**Your task**
Repeat the data below exactly, dropping any pictures it holds.

[Stored data]
BEGIN

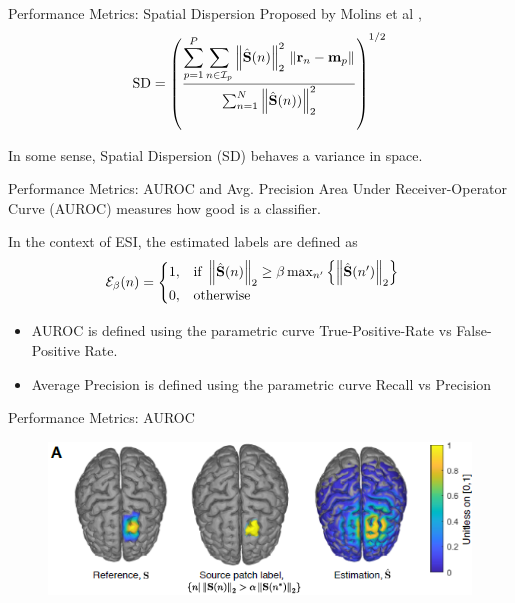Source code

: \documentclass[progressbar=head]{beamer}
\begin{document}
\begin{frame}{Performance Metrics: Spatial Dispersion}
Proposed by Molins et al , 
\begin{equation}
\text{SD}
=
\left( 
\frac{ \displaystyle
\sum_{p=1}^P \sum_{n\in \mathcal{I}_p} \left\lVert \hat{\mathbf{S}}(n) \right\rVert_2^2\, \left\lVert \mathbf{r}_n-\mathbf{m}_p \right\rVert }{\sum_{n=1}^N \left\lVert \hat{\mathbf{S}}(n)) \right\rVert_2^2}
 \right)^{1/2}
\end{equation}

In some sense, Spatial Dispersion (SD) behaves a variance in space.
\end{frame}

\begin{frame}{Performance Metrics: AUROC and Avg. Precision}
Area Under Receiver-Operator Curve (AUROC) measures how good is a classifier.

In the context of ESI, the estimated labels are defined as
\begin{align}
\mathcal{E}_\beta(n)
&=
\begin{cases}
1, &\text{if }
\left\lVert \hat{\mathbf{S}}(n) \right\rVert_2 \geq \beta \max_{n'}\left\{ \left\lVert \hat{\mathbf{S}}(n') \right\rVert_2 \right\}
\\
0, &\text{otherwise}
\end{cases}
\end{align}

\begin{itemize}
\item AUROC is defined using the parametric curve True-Positive-Rate vs False-Positive Rate.
\item Average Precision is defined using the parametric curve Recall vs Precision
\end{itemize}

\end{frame}

\begin{frame}{Performance Metrics: AUROC}
\begin{figure}
\centering
\includegraphics[width=0.8\linewidth]{./img_dev3/auroc1}
\end{figure}
\end{frame}
\end{document}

END

**Expected answer**
Source code

: \documentclass[progressbar=head]{beamer}
\begin{document}
\begin{frame}{Performance Metrics: Spatial Dispersion}
Proposed by Molins et al , 
\begin{equation}
\text{SD}
=
\left( 
\frac{ \displaystyle
\sum_{p=1}^P \sum_{n\in \mathcal{I}_p} \left\lVert \hat{\mathbf{S}}(n) \right\rVert_2^2\, \left\lVert \mathbf{r}_n-\mathbf{m}_p \right\rVert }{\sum_{n=1}^N \left\lVert \hat{\mathbf{S}}(n)) \right\rVert_2^2}
 \right)^{1/2}
\end{equation}

In some sense, Spatial Dispersion (SD) behaves a variance in space.
\end{frame}

\begin{frame}{Performance Metrics: AUROC and Avg. Precision}
Area Under Receiver-Operator Curve (AUROC) measures how good is a classifier.

In the context of ESI, the estimated labels are defined as
\begin{align}
\mathcal{E}_\beta(n)
&=
\begin{cases}
1, &\text{if }
\left\lVert \hat{\mathbf{S}}(n) \right\rVert_2 \geq \beta \max_{n'}\left\{ \left\lVert \hat{\mathbf{S}}(n') \right\rVert_2 \right\}
\\
0, &\text{otherwise}
\end{cases}
\end{align}

\begin{itemize}
\item AUROC is defined using the parametric curve True-Positive-Rate vs False-Positive Rate.
\item Average Precision is defined using the parametric curve Recall vs Precision
\end{itemize}

\end{frame}

\begin{frame}{Performance Metrics: AUROC}
\begin{figure}
\centering
\includegraphics[width=0.8\linewidth]{./img_dev3/auroc1}
\end{figure}
\end{frame}
\end{document}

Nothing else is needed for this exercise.